Lundi 26 juin,  jour de fête au Maroc, les activistes d'Al Hoceïma ont tenu à marquer le coup et ont à nouveau défilé dans les rues de la ville. Après avoir manifesté tous les soirs pendant le mois du ramadan, les militants ont voulu que leur rassemblement soit particulièrement important.

Selon des témoignages et des photos diffusées sur la Toile, les forces de l'ordre, déployées en grand nombre, ont complètement verrouillé Al Hoceïma. Ils ont multiplié des contrôles sur les routes menant à la ville et empêché l’accès des manifestants venant des localités voisines. D'après des témoignages récoltés par l'AFP et des photos diffusées sur la toile, la police a fait usage de la force en utilisant des matraques. Une intervention qui s’est soldée par un nombre encore indéterminé de blessés et une dizaine d'arrestations.

Les protestataires réclament surtout maintenant, la libération des détenus du Hirak. La semaine dernière, 25 activistes jugés au tribunal d'Al Hoceïma ont écopé des peines de 18 mois de prison, neuf autres personnes, ont été condamnées à 36 mois de prison.
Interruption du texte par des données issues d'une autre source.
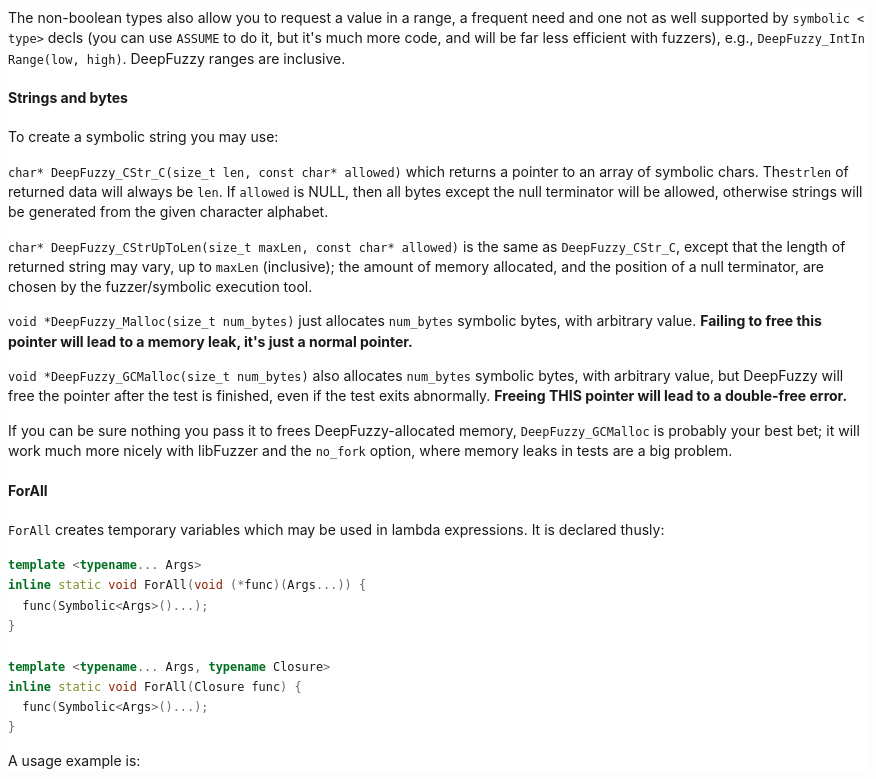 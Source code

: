 The non-boolean types also allow you to request a value in a range, a
frequent need and one not as well supported by `symbolic <type>` decls
(you can use `ASSUME` to do it, but it's much more code, and will be
far less efficient with fuzzers), e.g., `DeepFuzzy_IntInRange(low,
high)`.  DeepFuzzy ranges are inclusive.

#### Strings and bytes

To create a symbolic string you may use:

`char* DeepFuzzy_CStr_C(size_t len, const char* allowed)` which
returns a pointer to an array of symbolic chars.  The`strlen` of returned data
will always be `len`. If `allowed` is NULL, then all bytes except the
null terminator 
will be allowed, otherwise strings will be generated from the given
character alphabet.

`char* DeepFuzzy_CStrUpToLen(size_t maxLen, const char* allowed)` is the
same as `DeepFuzzy_CStr_C`, except that the length of returned string
may vary, up to `maxLen` (inclusive); the amount of memory allocated,
and the position of a null terminator, are chosen by the
fuzzer/symbolic execution tool.

`void *DeepFuzzy_Malloc(size_t num_bytes)` just
allocates `num_bytes` symbolic bytes, with arbitrary value.  **Failing to free 
this pointer will lead to a memory leak, it's just a normal pointer.**

`void *DeepFuzzy_GCMalloc(size_t num_bytes)` also
allocates `num_bytes` symbolic bytes, with arbitrary value, but
DeepFuzzy will free the pointer after the test is finished, even if
the test exits abnormally.  **Freeing THIS pointer will lead to a
double-free error.**

If you can be sure nothing you pass it to frees DeepFuzzy-allocated
memory, `DeepFuzzy_GCMalloc` is probably your best bet; it will work
much more nicely with libFuzzer and the `no_fork` option, where memory
leaks in tests are a big problem.

#### ForAll
`ForAll` 
creates temporary variables which may be used in lambda expressions.
It is declared thusly:
```cpp
template <typename... Args>
inline static void ForAll(void (*func)(Args...)) {
  func(Symbolic<Args>()...);
}

template <typename... Args, typename Closure>
inline static void ForAll(Closure func) {
  func(Symbolic<Args>()...);
}
```

A usage example is:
Avant la fête, l'espoir d’une libération des détenus sur ordre royal était grand, mais à présent, il laisse place à la colère. Les manifestants demandent la libération de détenus et évoquent toujours leur dignité qui, selon eux, passe avant l'argent et les projets. Mais le dialogue direct entre le pouvoir et les activistes est toujours absent. La situation est dans l'impasse et les critiques d'ONG locales et internationales se multiplient pour dénoncer la « répression » et « les arrestations arbitraires », tout en appelant à la libération des détenus.